◆ Problem to solve:
Every line that holds the word "uploadDirectory" needs to be copied from the data below.
....
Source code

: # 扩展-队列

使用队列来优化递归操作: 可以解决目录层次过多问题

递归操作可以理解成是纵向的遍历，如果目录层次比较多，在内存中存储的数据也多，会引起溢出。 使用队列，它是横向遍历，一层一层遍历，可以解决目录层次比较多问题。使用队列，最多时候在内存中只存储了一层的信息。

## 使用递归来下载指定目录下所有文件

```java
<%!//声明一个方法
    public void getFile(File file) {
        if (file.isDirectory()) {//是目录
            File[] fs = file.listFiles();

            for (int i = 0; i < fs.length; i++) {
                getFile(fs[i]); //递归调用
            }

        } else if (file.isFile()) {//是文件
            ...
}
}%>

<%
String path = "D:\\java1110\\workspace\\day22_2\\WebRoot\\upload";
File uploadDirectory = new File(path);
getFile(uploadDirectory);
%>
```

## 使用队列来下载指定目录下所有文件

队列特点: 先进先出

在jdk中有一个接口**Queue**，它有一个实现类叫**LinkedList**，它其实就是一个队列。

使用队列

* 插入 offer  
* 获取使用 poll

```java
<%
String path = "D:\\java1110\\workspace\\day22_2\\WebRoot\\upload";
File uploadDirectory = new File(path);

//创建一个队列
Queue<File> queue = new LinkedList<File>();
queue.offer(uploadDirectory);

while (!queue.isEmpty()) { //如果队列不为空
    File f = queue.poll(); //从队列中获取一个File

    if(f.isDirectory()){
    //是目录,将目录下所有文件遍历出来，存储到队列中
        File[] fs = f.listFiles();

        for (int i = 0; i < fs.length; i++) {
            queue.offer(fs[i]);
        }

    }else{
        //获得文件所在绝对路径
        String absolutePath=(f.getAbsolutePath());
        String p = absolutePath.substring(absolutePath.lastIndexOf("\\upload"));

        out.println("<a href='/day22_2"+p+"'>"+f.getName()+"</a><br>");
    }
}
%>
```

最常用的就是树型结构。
....
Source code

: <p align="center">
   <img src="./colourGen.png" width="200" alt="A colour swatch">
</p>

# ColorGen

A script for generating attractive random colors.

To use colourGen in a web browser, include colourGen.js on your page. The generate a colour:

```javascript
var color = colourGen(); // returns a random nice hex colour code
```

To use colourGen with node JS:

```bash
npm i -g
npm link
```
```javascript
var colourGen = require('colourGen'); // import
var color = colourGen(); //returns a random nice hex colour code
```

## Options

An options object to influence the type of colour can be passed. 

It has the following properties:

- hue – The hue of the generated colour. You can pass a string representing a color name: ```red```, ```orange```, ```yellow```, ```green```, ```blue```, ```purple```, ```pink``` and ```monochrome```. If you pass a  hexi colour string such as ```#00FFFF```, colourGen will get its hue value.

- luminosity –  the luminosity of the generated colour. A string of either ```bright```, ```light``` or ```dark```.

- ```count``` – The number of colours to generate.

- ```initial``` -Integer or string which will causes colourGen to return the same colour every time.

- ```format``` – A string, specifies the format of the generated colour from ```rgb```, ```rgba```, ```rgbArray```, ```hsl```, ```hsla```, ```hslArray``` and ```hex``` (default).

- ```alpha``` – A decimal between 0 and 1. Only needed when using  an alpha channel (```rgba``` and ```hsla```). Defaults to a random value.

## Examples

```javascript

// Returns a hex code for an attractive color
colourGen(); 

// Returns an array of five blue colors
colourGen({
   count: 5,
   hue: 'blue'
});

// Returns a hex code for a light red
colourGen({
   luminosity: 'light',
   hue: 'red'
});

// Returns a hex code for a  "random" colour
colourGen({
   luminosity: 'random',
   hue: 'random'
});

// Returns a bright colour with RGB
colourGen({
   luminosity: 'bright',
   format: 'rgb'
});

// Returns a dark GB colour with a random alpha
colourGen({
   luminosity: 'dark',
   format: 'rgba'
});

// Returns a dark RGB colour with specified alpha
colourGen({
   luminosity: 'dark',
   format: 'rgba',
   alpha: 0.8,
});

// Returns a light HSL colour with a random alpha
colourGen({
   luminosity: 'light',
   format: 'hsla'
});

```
....
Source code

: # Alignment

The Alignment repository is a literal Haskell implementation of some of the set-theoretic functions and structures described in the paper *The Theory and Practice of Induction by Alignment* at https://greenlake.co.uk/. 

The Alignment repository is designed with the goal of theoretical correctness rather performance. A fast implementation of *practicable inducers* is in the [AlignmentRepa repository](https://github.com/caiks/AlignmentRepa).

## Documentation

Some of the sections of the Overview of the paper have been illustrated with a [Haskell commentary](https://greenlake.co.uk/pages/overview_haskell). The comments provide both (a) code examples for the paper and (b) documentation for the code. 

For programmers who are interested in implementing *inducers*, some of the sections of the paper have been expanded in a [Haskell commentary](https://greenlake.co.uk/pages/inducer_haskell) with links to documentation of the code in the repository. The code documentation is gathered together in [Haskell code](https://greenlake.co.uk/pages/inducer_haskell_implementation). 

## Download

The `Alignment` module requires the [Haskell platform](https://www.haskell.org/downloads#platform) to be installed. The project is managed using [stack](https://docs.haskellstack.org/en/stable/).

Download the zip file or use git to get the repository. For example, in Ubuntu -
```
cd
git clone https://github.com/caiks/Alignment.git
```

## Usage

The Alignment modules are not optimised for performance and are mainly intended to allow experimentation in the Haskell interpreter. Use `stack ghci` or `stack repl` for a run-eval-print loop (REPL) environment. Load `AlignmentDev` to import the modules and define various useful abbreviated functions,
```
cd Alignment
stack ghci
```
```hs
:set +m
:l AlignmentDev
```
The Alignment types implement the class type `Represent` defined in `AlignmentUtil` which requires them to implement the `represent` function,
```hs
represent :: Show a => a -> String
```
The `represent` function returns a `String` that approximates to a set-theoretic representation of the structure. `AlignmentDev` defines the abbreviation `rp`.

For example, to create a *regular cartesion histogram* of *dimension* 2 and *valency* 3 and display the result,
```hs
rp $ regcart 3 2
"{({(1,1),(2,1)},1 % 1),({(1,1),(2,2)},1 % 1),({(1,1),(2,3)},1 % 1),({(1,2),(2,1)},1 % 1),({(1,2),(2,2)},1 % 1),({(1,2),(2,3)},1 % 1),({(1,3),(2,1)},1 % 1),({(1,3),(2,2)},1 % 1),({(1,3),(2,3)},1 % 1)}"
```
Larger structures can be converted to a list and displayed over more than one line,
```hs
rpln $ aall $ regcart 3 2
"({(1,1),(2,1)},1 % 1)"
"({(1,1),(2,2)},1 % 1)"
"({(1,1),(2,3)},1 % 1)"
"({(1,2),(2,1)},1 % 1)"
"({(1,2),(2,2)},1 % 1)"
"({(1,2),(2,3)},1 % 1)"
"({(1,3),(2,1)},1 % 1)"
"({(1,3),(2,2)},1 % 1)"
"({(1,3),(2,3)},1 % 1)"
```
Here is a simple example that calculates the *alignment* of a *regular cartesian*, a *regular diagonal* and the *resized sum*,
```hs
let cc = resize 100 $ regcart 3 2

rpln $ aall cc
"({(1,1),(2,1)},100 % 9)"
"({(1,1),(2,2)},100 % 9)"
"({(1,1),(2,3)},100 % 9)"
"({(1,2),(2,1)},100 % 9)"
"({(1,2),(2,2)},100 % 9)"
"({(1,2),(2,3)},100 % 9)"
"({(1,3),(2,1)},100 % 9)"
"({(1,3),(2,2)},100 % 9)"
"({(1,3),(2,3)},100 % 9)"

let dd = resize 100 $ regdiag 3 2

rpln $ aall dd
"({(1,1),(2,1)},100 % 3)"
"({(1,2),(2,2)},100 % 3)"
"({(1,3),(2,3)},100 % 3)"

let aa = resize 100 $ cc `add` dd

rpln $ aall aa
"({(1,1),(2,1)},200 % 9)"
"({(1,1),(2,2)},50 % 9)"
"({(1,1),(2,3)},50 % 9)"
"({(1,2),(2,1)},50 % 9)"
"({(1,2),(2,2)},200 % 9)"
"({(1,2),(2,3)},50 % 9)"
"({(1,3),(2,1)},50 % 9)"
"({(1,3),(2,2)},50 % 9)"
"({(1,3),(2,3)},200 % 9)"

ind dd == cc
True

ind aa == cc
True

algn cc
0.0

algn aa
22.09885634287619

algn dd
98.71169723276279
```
....
◆ Exercise solution:
File uploadDirectory = new File(path);
getFile(uploadDirectory);
File uploadDirectory = new File(path);
queue.offer(uploadDirectory);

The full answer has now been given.